Hacker News new | ask | show | jobs
Building Snowman Using Transaction Isolation Levels (bitesizedengineering.com)
30 points by mjoksimovic 1182 days ago
2 comments

Explaining isolation levels is tough, and this text does a solid job. Didn't really get the comic, though. Seems to me the second person should be happy they don't get promised a snowman that then doesn't actually appear!

If you're looking for a deeper dive on isolation, my favorite formalism is from Crooks et al "Seeing is believing" https://www.cs.cornell.edu/lorenzo/papers/Crooks17Seeing.pdf. What's nice about this is that it's client-centric, separating the implementation from what's really important - what the client can observe.

The other classic is Berenson et al "A critique of ANSI SQL Isolation Levels" https://www.microsoft.com/en-us/research/wp-content/uploads/... Despite the title, this paper does two things: very cleanly describes the relationships between isolation levels, and introduces the concept of snapshot isolation and how that relates to the other levels.

Atul Adya's "Generalized Isolation Level Definitions" (https://pmg.csail.mit.edu/papers/icde00.pdf) and other work is foundational here too, but not very approachable.

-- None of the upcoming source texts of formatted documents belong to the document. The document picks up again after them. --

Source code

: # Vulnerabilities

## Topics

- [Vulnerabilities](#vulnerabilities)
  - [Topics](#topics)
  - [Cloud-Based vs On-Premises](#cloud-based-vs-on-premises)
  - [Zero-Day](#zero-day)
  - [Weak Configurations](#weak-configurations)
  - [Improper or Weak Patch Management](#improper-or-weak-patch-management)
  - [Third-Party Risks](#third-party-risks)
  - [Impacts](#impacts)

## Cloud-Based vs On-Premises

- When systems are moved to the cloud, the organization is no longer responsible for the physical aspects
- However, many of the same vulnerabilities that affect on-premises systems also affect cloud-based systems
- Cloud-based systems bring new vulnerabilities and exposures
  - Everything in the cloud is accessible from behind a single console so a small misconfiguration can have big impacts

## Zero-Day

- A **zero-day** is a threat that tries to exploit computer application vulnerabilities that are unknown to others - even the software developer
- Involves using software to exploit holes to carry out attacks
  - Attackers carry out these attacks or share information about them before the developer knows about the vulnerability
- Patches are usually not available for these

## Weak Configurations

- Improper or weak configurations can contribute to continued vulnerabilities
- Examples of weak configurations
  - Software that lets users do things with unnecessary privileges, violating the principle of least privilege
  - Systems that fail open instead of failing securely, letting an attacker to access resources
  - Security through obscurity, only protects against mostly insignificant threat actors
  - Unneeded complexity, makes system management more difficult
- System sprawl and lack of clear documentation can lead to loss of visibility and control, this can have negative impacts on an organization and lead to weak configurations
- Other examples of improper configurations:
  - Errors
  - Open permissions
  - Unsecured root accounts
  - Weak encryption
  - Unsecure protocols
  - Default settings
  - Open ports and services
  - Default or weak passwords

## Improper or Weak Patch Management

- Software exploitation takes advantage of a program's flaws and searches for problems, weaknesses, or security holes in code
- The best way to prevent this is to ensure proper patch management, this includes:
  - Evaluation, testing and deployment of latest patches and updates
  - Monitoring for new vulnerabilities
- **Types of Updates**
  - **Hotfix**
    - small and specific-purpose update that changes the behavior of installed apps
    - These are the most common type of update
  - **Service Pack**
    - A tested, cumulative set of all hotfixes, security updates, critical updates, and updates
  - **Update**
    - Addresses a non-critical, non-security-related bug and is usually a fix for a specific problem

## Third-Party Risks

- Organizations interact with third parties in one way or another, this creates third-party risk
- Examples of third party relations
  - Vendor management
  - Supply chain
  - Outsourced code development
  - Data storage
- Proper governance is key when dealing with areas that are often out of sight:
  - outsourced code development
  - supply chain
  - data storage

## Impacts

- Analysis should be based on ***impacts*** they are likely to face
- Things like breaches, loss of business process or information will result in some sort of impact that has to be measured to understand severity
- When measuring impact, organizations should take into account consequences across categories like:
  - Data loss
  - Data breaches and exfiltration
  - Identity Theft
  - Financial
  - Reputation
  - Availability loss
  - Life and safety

> Think of it as physically locking the database while you are doing stuff in it. It’s super-slow because there’s no concurrency, but it’s effective if you need to ensure data is exactly the same.

Critically, this isn't true! Databases at the "serializable" level can get a lot of concurrency for transactions that don't have overlapping read and write sets. For example, the classic serializability implementation, based on strict two-phase locking (SS2PL), only takes locks on rows (and predicates) that are read and modified, allowing concurrent transactions on disjoint sets without problems.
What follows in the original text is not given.